**Exercise instructions**
Counting only the lines below that contain the word "performs", what is the total? Give it with no other words.

[Stored records]
------------------------------------
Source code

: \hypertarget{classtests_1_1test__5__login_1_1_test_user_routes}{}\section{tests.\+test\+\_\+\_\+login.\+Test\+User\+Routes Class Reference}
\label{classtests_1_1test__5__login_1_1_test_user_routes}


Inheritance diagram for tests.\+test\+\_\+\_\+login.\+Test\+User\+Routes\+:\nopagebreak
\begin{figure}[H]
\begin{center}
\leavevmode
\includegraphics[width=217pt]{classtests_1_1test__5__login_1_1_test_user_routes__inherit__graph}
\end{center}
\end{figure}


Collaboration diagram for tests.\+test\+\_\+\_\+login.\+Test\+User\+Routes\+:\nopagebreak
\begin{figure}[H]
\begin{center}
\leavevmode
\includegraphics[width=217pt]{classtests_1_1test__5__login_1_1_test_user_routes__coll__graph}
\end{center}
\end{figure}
------------------------------------
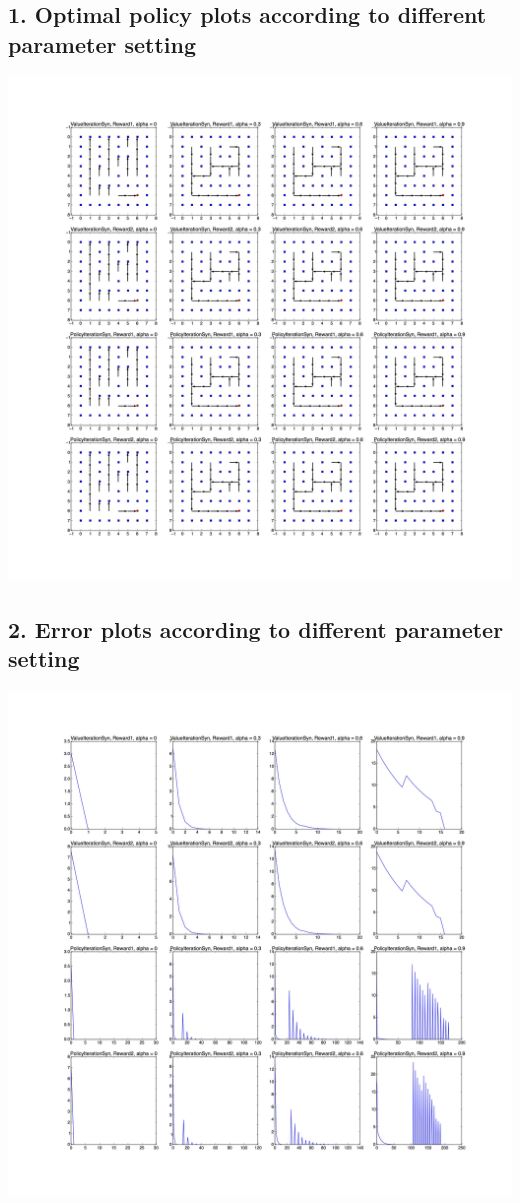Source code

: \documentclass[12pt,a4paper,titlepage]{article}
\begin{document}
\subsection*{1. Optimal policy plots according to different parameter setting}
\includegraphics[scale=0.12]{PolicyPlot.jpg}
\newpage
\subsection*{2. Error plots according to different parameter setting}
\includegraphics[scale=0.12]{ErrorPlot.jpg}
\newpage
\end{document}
------------------------------------
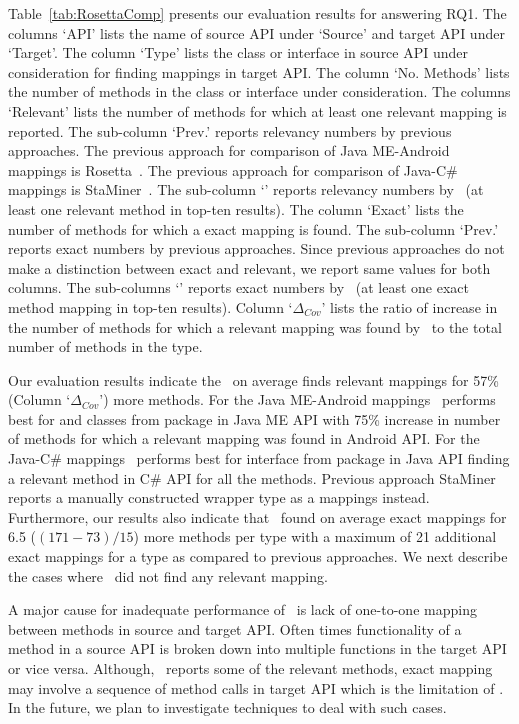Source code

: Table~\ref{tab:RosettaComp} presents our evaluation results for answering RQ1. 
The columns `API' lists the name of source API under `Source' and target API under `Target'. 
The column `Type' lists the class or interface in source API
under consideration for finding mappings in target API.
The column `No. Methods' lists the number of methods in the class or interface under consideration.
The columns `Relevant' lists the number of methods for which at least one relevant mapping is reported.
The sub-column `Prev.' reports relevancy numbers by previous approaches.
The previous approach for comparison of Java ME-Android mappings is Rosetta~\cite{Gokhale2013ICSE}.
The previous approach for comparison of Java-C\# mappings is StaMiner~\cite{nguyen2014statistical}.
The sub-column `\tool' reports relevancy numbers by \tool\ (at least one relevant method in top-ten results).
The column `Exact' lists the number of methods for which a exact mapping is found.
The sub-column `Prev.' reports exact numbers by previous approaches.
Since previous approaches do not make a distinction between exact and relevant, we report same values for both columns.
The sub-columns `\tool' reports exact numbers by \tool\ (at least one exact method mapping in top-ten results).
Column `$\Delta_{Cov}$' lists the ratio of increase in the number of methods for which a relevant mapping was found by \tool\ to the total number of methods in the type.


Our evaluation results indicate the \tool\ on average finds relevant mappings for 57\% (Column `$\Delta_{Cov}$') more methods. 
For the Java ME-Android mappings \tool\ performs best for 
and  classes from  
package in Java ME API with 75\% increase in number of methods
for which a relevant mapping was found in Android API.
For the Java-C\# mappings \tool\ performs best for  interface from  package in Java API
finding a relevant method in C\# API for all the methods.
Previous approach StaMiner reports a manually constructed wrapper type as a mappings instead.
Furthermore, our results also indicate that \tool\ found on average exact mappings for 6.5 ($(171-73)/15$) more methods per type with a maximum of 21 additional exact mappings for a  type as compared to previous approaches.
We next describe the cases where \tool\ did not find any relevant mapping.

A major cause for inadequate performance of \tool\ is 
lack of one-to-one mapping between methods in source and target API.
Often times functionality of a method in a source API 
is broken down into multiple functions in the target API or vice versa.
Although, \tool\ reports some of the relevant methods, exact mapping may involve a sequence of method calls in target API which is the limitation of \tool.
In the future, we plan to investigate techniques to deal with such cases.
------------------------------------
**Answer**
2